Task directions >> Report all lines of the records that contain "html".

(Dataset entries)
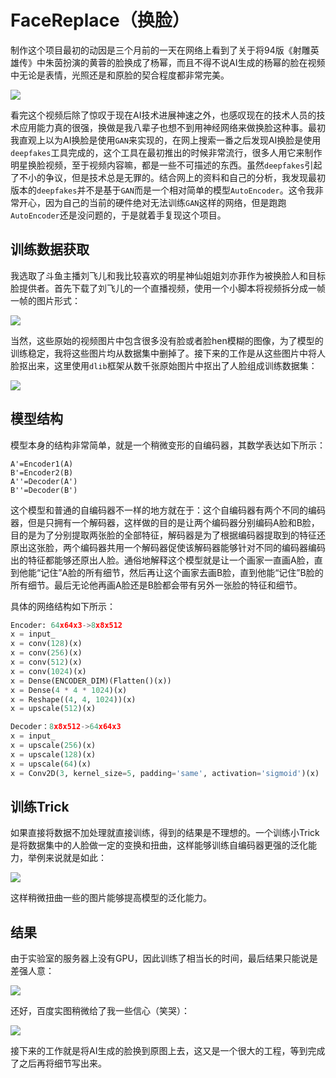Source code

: # FaceReplace（换脸）

制作这个项目最初的动因是三个月前的一天在网络上看到了关于将94版《射雕英雄传》中朱茵扮演的黄蓉的脸换成了杨幂，而且不得不说AI生成的杨幂的脸在视频中无论是表情，光照还是和原脸的契合程度都非常完美。

![](https://github.com/yhswjtuILMARE/Machine-Learning-Study-Notes/blob/master/pics/fr-3.jpg)

看完这个视频后除了惊叹于现在AI技术进展神速之外，也感叹现在的技术人员的技术应用能力真的很强，换做是我八辈子也想不到用神经网络来做换脸这种事。最初我直观上以为AI换脸是使用`GAN`来实现的，在网上搜索一番之后发现AI换脸是使用`deepfakes`工具完成的，这个工具在最初推出的时候非常流行，很多人用它来制作明星换脸视频，至于视频内容嘛，都是一些不可描述的东西。虽然`deepfakes`引起了不小的争议，但是技术总是无罪的。结合网上的资料和自己的分析，我发现最初版本的`deepfakes`并不是基于`GAN`而是一个相对简单的模型`AutoEncoder`。这令我非常开心，因为自己的当前的硬件绝对无法训练`GAN`这样的网络，但是跑跑`AutoEncoder`还是没问题的，于是就着手复现这个项目。

## 训练数据获取

我选取了斗鱼主播刘飞儿和我比较喜欢的明星神仙姐姐刘亦菲作为被换脸人和目标脸提供者。首先下载了刘飞儿的一个直播视频，使用一个小脚本将视频拆分成一帧一帧的图片形式：

![](https://github.com/yhswjtuILMARE/Machine-Learning-Study-Notes/blob/master/pics/fr-2.jpg)

当然，这些原始的视频图片中包含很多没有脸或者脸hen模糊的图像，为了模型的训练稳定，我将这些图片均从数据集中删掉了。接下来的工作是从这些图片中将人脸抠出来，这里使用`dlib`框架从数千张原始图片中抠出了人脸组成训练数据集：

![](https://github.com/yhswjtuILMARE/Machine-Learning-Study-Notes/blob/master/pics/fr-4.jpg)

## 模型结构

模型本身的结构非常简单，就是一个稍微变形的自编码器，其数学表达如下所示：

```shell
A'=Encoder1(A)
B'=Encoder2(B)
A''=Decoder(A')
B''=Decoder(B')
```

这个模型和普通的自编码器不一样的地方就在于：这个自编码器有两个不同的编码器，但是只拥有一个解码器，这样做的目的是让两个编码器分别编码A脸和B脸，目的是为了分别提取两张脸的全部特征，解码器是为了根据编码器提取到的特征还原出这张脸，两个编码器共用一个解码器促使该解码器能够针对不同的编码器编码出的特征都能够还原出人脸。通俗地解释这个模型就是让一个画家一直画A脸，直到他能“记住”A脸的所有细节，然后再让这个画家去画B脸，直到他能“记住”B脸的所有细节。最后无论他再画A脸还是B脸都会带有另外一张脸的特征和细节。

具体的网络结构如下所示：

```Python
Encoder: 64x64x3->8x8x512
x = input_
x = conv(128)(x)
x = conv(256)(x)
x = conv(512)(x)
x = conv(1024)(x)
x = Dense(ENCODER_DIM)(Flatten()(x))
x = Dense(4 * 4 * 1024)(x)
x = Reshape((4, 4, 1024))(x)
x = upscale(512)(x)

Decoder：8x8x512->64x64x3
x = input_
x = upscale(256)(x)
x = upscale(128)(x)
x = upscale(64)(x)
x = Conv2D(3, kernel_size=5, padding='same', activation='sigmoid')(x)
```

## 训练Trick

如果直接将数据不加处理就直接训练，得到的结果是不理想的。一个训练小Trick是将数据集中的人脸做一定的变换和扭曲，这样能够训练自编码器更强的泛化能力，举例来说就是如此：

![](https://github.com/yhswjtuILMARE/Machine-Learning-Study-Notes/blob/master/pics/fr-7.jpg)

这样稍微扭曲一些的图片能够提高模型的泛化能力。

## 结果

由于实验室的服务器上没有GPU，因此训练了相当长的时间，最后结果只能说是差强人意：

![](https://github.com/yhswjtuILMARE/Machine-Learning-Study-Notes/blob/master/pics/fr-8.jpg)

还好，百度实图稍微给了我一些信心（笑哭）：

![](https://github.com/yhswjtuILMARE/Machine-Learning-Study-Notes/blob/master/pics/fr-9.jpg)

接下来的工作就是将AI生成的脸换到原图上去，这又是一个很大的工程，等到完成了之后再将细节写出来。
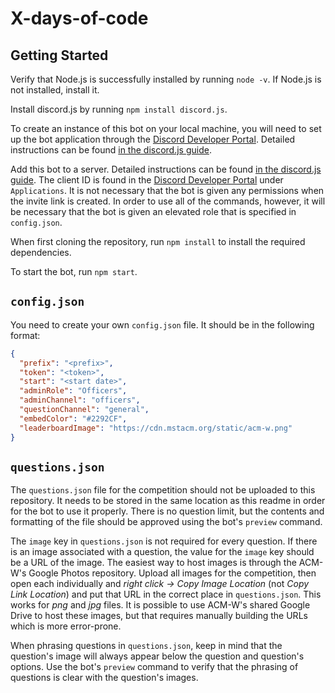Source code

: # X-days-of-code

## Getting Started

Verify that Node.js is successfully installed by running `node -v`. If Node.js is not installed, install it.

Install discord.js by running `npm install discord.js`.

To create an instance of this bot on your local machine, you will need to set up the bot application through the [Discord Developer Portal](https://discord.com/developers/applications). Detailed instructions can be found [in the discord.js guide](https://discordjs.guide/preparations/setting-up-a-bot-application.html#creating-your-bot).

Add this bot to a server. Detailed instructions can be found [in the discord.js guide](https://discordjs.guide/preparations/adding-your-bot-to-servers.html#bot-invite-links). The client ID is found in the [Discord Developer Portal](https://discord.com/developers/applications) under `Applications`. It is not necessary that the bot is given any permissions when the invite link is created. In order to use all of the commands, however, it will be necessary that the bot is given an elevated role that is specified in `config.json`.

When first cloning the repository, run `npm install` to install the required dependencies.

To start the bot, run `npm start`.

## `config.json`

You need to create your own `config.json` file. It should be in the following format:

```json
{
  "prefix": "<prefix>",
  "token": "<token>",
  "start": "<start date>",
  "adminRole": "Officers",
  "adminChannel": "officers",
  "questionChannel": "general",
  "embedColor": "#2292CF",
  "leaderboardImage": "https://cdn.mstacm.org/static/acm-w.png"
}
```

## `questions.json`

The `questions.json` file for the competition should not be uploaded to this repository. It needs to be stored in the same location as this readme in order for the bot to use it properly. There is no question limit, but the contents and formatting of the file should be approved using the bot's `preview` command.

The `image` key in `questions.json` is not required for every question. If there is an image associated with a question, the value for the `image` key should be a URL of the image. The easiest way to host images is through the ACM-W's Google Photos repository. Upload all images for the competition, then open each individually and _right click -> Copy Image Location_ (not _Copy Link Location_) and put that URL in the correct place in `questions.json`. This works for _png_ and _jpg_ files. It is possible to use ACM-W's shared Google Drive to host these images, but that requires manually building the URLs which is more error-prone.

When phrasing questions in `questions.json`, keep in mind that the question's image will always appear below the question and question's options. Use the bot's `preview` command to verify that the phrasing of questions is clear with the question's images.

Worked solution >>
To create an instance of this bot on your local machine, you will need to set up the bot application through the [Discord Developer Portal](https://discord.com/developers/applications). Detailed instructions can be found [in the discord.js guide](https://discordjs.guide/preparations/setting-up-a-bot-application.html#creating-your-bot).
Add this bot to a server. Detailed instructions can be found [in the discord.js guide](https://discordjs.guide/preparations/adding-your-bot-to-servers.html#bot-invite-links). The client ID is found in the [Discord Developer Portal](https://discord.com/developers/applications) under `Applications`. It is not necessary that the bot is given any permissions when the invite link is created. In order to use all of the commands, however, it will be necessary that the bot is given an elevated role that is specified in `config.json`.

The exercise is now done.